What is the legacy of polio eradication?

"I think that maybe the single most important legacy of polio eradication is the end of acceptance of the continued incidence of vaccine preventable diseases in poor countries."

Dr. Olen Kew
Chief of the Molecular Virology Section of the Division of Viral Diseases
Centers for Disease Control and Prevention

"When we look at the legacy of polio eradication, I think we have to try to ensure that we do more than eradicate this disease. We have to ensure we reach every child, every community, and eradicate the disease. By doing so, we open a door to bring more things, to bring anti-malarials, to bring bed nets to protect children against malaria, to bring clean water, to bring surveillance for other important diseases. That must be our goal: not only to eradicate the disease, but to help communities help themselves to do a lot more for the children."

Bruce Aylward
Coordinator, Global Polio Eradication Initiative
World Health Organization

"An immediate legacy of polio eradication will be a reinforcement of the commitment to eliminate and eradicate measles, and I can tell you from my own experience that in the developing world, the people are waiting for us."

Dr. Olen Kew
Chief of the Molecular Virology Section of the Division of Viral Diseases
Centers for Disease Control and Prevention

"I think the legacy of polio -- and what it has contributed in the broader strengthening of health systems -- is very, very complex, and can be measured in many, many different ways. One small thing that polio eradication has done has been to include vitamin A in many of the polio immunization days. Just that simple thing of adding vitamin A drops has prevented, we estimate, over a million childhood deaths in the last few years alone. So in many, many ways, whether in terms of investments in the broader health systems or actual outcomes, we believe that the polio eradication initiative has had a real impact. In the closing years of the polio eradication program, we have to make sure now that the infrastructure we’ve established -- the institutional arrangements, the human infrastructure, the physical infrastructure -- that we build on all of that and we structure it in a way that it can continue to contribute to many other areas of immunization, of surveillance and broader health work."

Bruce Aylward
Coordinator, Global Polio Eradication Initiative
World Health Organization

"USAID has always focused on trying to mitigate conflict, to try to establish systems and provide services that will encourage a transition to peace and a stable government and democracy over time. And we feel that polio eradication contributes greatly to those goals."

Ellyn W. Ogden
Worldwide Polio Eradication Coordinator/Senior Technical Advisor for Health and Child Survival
U.S. Agency for International Development

"The benefits are larger than you might think. The obvious one is the fact that we won’t have to vaccinate for polio anymore.
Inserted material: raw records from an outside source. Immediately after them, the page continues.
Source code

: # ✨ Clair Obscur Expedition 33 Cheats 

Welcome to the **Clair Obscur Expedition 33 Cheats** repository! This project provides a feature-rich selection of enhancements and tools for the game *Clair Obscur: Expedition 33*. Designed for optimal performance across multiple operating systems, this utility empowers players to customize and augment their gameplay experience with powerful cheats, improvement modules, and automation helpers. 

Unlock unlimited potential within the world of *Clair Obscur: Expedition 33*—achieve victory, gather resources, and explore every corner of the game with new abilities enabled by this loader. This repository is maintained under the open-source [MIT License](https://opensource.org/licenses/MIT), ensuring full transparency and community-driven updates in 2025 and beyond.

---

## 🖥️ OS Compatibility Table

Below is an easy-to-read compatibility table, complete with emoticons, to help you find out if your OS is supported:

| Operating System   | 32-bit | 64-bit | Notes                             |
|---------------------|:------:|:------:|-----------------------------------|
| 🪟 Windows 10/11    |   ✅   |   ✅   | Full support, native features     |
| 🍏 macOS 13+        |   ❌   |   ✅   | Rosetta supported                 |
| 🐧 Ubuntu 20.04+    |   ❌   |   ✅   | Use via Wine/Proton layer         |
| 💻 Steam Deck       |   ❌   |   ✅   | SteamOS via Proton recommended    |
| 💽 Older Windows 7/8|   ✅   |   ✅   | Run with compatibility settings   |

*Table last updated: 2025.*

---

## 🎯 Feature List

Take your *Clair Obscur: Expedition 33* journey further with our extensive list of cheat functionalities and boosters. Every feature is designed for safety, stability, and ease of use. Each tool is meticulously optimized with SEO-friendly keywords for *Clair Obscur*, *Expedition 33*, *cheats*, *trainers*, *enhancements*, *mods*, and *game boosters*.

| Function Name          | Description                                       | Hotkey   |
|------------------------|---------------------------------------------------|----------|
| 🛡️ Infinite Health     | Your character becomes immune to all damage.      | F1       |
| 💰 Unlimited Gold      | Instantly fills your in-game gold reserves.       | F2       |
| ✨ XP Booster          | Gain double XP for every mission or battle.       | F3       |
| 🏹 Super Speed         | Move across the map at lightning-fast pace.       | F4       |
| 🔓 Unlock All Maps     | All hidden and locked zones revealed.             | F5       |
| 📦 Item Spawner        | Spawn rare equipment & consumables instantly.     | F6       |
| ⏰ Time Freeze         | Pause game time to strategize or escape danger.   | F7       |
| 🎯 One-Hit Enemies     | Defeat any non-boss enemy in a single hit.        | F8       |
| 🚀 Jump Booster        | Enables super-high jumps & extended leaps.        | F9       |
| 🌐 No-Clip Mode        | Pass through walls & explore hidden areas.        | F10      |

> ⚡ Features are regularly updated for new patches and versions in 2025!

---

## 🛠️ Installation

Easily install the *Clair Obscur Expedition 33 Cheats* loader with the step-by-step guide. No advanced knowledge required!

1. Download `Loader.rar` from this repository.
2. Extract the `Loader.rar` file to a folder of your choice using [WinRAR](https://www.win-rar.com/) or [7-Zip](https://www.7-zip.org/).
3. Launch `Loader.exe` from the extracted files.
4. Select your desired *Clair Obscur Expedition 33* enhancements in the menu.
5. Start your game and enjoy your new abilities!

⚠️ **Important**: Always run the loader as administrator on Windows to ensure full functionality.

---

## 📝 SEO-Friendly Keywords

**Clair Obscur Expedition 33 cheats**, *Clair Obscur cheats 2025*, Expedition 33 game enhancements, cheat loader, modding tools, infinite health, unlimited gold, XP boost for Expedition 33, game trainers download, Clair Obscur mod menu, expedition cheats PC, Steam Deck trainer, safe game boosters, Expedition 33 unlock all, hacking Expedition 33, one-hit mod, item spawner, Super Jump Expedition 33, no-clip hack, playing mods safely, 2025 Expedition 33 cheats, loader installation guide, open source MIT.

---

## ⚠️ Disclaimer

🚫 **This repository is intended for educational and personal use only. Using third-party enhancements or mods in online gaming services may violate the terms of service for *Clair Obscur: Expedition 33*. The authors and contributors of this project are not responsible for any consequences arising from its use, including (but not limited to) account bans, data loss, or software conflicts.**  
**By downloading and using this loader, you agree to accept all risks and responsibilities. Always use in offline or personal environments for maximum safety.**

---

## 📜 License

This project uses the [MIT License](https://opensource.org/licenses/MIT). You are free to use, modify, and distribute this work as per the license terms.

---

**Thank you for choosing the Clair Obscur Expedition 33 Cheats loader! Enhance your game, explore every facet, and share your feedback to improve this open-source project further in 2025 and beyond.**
So all the resources that are spent buying polio vaccine, distributing polio vaccine -- all of this can be diverted to something else. But the biggest benefit to society is: people who are crippled from polio, especially in places like Pakistan, they’re not productive, contributing members of society. It takes a lot of money to support them. And this can be fixed, this can be prevented. There's also the savings to medical budgets. It takes a lot of money to take care of polio victims. All of that can be reallocated for other needs."

Dr. Anthony Mounts
World Health Organization


How will eradicating polio help fight other diseases?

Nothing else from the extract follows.